Exercise: Transcribe the records below in their entirety, and leave out each image.

Data:
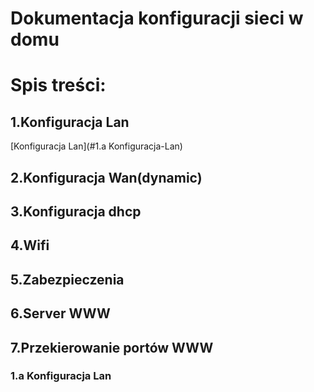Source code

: #  Dokumentacja konfiguracji sieci w domu 

# Spis treści:

## 1.Konfiguracja Lan
[Konfiguracja Lan](#1.a Konfiguracja-Lan)
 
## 2.Konfiguracja Wan(dynamic)

## 3.Konfiguracja dhcp

## 4.Wifi

## 5.Zabezpieczenia
 
## 6.Server WWW

## 7.Przekierowanie portów WWW

### 1.a Konfiguracja Lan
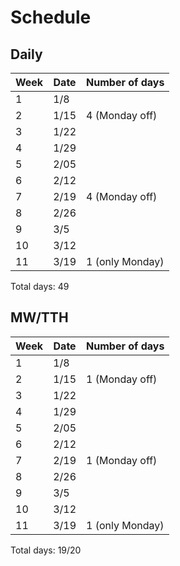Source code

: # Schedule

## Daily

| Week | Date | Number of days
|------|------|---------------
|  1   | 1/8  |
|  2   | 1/15 | 4 (Monday off)
|  3   | 1/22 |
|  4   | 1/29 |
|  5   | 2/05 |
|  6   | 2/12 |
|  7   | 2/19 | 4 (Monday off)
|  8   | 2/26 |
|  9   | 3/5  |
|  10  | 3/12 |
|  11  | 3/19 | 1 (only Monday)

Total days: 49

## MW/TTH

| Week | Date | Number of days
|------|------|---------------
|  1   | 1/8  |
|  2   | 1/15 | 1 (Monday off)
|  3   | 1/22 |
|  4   | 1/29 |
|  5   | 2/05 |
|  6   | 2/12 |
|  7   | 2/19 | 1 (Monday off)
|  8   | 2/26 |
|  9   | 3/5  |
|  10  | 3/12 |
|  11  | 3/19 | 1 (only Monday)

Total days: 19/20
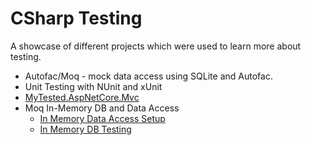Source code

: # CSharp Testing

A showcase of different projects which were used to learn more about testing. 
 
- Autofac/Moq - mock data access using SQLite and Autofac.
- Unit Testing with NUnit and xUnit
- [MyTested.AspNetCore.Mvc](https://github.com/ivaaak/ASP.NET-MovieManager/tree/master/MovieManager.Test/Mytested-ASPNetCore5)
- Moq In-Memory DB and Data Access
    - [In Memory Data Access Setup](https://github.com/ivaaak/ASP.NET-MovieManager/tree/master/MovieManager.Test/Data)
    - [In Memory DB Testing](https://github.com/ivaaak/ASP.NET-MovieManager/tree/master/MovieManager.Test/Services)
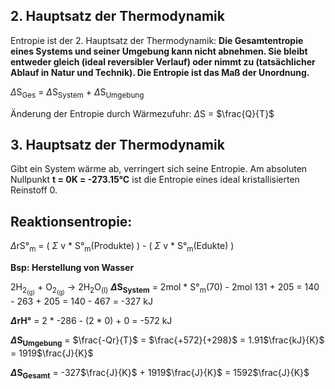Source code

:
## 2. Hauptsatz der Thermodynamik
Entropie ist der 2. Hauptsatz der Thermodynamik:
**Die Gesamtentropie eines Systems und seiner Umgebung kann nicht abnehmen. Sie bleibt entweder gleich (ideal reversibler Verlauf) oder nimmt zu (tatsächlicher Ablauf in Natur und Technik).
Die Entropie ist das Maß der Unordnung.**

$\Delta$S<sub>Ges</sub> = $\Delta$S<sub>System</sub> + $\Delta$S<sub>Umgebung</sub>

Änderung der Entropie durch Wärmezufuhr:
$\Delta$S = $\frac{Q}{T}$


## 3. Hauptsatz der Thermodynamik
Gibt ein System wärme ab, verringert sich seine Entropie. 
Am absoluten Nullpunkt **t = 0K = -273.15°C** ist die Entropie eines ideal kristallisierten Reinstoff 0.



## Reaktionsentropie:

$\Delta$rS°<sub>m</sub> = ( $\Sigma$ v * S°<sub>m</sub>(Produkte) ) - ( $\Sigma$ v * S°<sub>m</sub>(Edukte) )

**Bsp: Herstellung von Wasser**

2H<sub>2<sub>(g)</sub></sub> + O<sub>2<sub>(g)</sub></sub> → 2H<sub>2</sub>O<sub>(l)</sub> 
**$\Delta$S<sub>System</sub>** = 2mol * S°<sub>m</sub>(70) - 2mol 131 + 205
        = 140 - 263 + 205
		= 140 - 467
		= -327 kJ
		
**$\Delta$rH°** = 2 * -286 - (2 * 0) + 0
	= -572 kJ

**$\Delta$S<sub>Umgebung</sub>** = $\frac{-Qr}{T}$ = $\frac{+572}{+298}$ = 1.91$\frac{kJ}{K}$ = 1919$\frac{J}{K}$

**$\Delta$S<sub>Gesamt</sub>** = -327$\frac{J}{K}$  + 1919$\frac{J}{K}$ = 1592$\frac{J}{K}$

Your response:
Source code

: #  Dokumentacja konfiguracji sieci w domu 

# Spis treści:

## 1.Konfiguracja Lan
[Konfiguracja Lan](#1.a Konfiguracja-Lan)
 
## 2.Konfiguracja Wan(dynamic)

## 3.Konfiguracja dhcp

## 4.Wifi

## 5.Zabezpieczenia
 
## 6.Server WWW

## 7.Przekierowanie portów WWW

### 1.a Konfiguracja Lan
Source code

: # Schedule

## Daily

| Week | Date | Number of days
|------|------|---------------
|  1   | 1/8  |
|  2   | 1/15 | 4 (Monday off)
|  3   | 1/22 |
|  4   | 1/29 |
|  5   | 2/05 |
|  6   | 2/12 |
|  7   | 2/19 | 4 (Monday off)
|  8   | 2/26 |
|  9   | 3/5  |
|  10  | 3/12 |
|  11  | 3/19 | 1 (only Monday)

Total days: 49

## MW/TTH

| Week | Date | Number of days
|------|------|---------------
|  1   | 1/8  |
|  2   | 1/15 | 1 (Monday off)
|  3   | 1/22 |
|  4   | 1/29 |
|  5   | 2/05 |
|  6   | 2/12 |
|  7   | 2/19 | 1 (Monday off)
|  8   | 2/26 |
|  9   | 3/5  |
|  10  | 3/12 |
|  11  | 3/19 | 1 (only Monday)

Total days: 19/20
Source code

: # CSharp Testing

A showcase of different projects which were used to learn more about testing. 
 
- Autofac/Moq - mock data access using SQLite and Autofac.
- Unit Testing with NUnit and xUnit
- [MyTested.AspNetCore.Mvc](https://github.com/ivaaak/ASP.NET-MovieManager/tree/master/MovieManager.Test/Mytested-ASPNetCore5)
- Moq In-Memory DB and Data Access
    - [In Memory Data Access Setup](https://github.com/ivaaak/ASP.NET-MovieManager/tree/master/MovieManager.Test/Data)
    - [In Memory DB Testing](https://github.com/ivaaak/ASP.NET-MovieManager/tree/master/MovieManager.Test/Services)
Source code

:
## 2. Hauptsatz der Thermodynamik
Entropie ist der 2. Hauptsatz der Thermodynamik:
**Die Gesamtentropie eines Systems und seiner Umgebung kann nicht abnehmen. Sie bleibt entweder gleich (ideal reversibler Verlauf) oder nimmt zu (tatsächlicher Ablauf in Natur und Technik).
Die Entropie ist das Maß der Unordnung.**

$\Delta$S<sub>Ges</sub> = $\Delta$S<sub>System</sub> + $\Delta$S<sub>Umgebung</sub>

Änderung der Entropie durch Wärmezufuhr:
$\Delta$S = $\frac{Q}{T}$


## 3. Hauptsatz der Thermodynamik
Gibt ein System wärme ab, verringert sich seine Entropie. 
Am absoluten Nullpunkt **t = 0K = -273.15°C** ist die Entropie eines ideal kristallisierten Reinstoff 0.



## Reaktionsentropie:

$\Delta$rS°<sub>m</sub> = ( $\Sigma$ v * S°<sub>m</sub>(Produkte) ) - ( $\Sigma$ v * S°<sub>m</sub>(Edukte) )

**Bsp: Herstellung von Wasser**

2H<sub>2<sub>(g)</sub></sub> + O<sub>2<sub>(g)</sub></sub> → 2H<sub>2</sub>O<sub>(l)</sub> 
**$\Delta$S<sub>System</sub>** = 2mol * S°<sub>m</sub>(70) - 2mol 131 + 205
        = 140 - 263 + 205
		= 140 - 467
		= -327 kJ
		
**$\Delta$rH°** = 2 * -286 - (2 * 0) + 0
	= -572 kJ

**$\Delta$S<sub>Umgebung</sub>** = $\frac{-Qr}{T}$ = $\frac{+572}{+298}$ = 1.91$\frac{kJ}{K}$ = 1919$\frac{J}{K}$

**$\Delta$S<sub>Gesamt</sub>** = -327$\frac{J}{K}$  + 1919$\frac{J}{K}$ = 1592$\frac{J}{K}$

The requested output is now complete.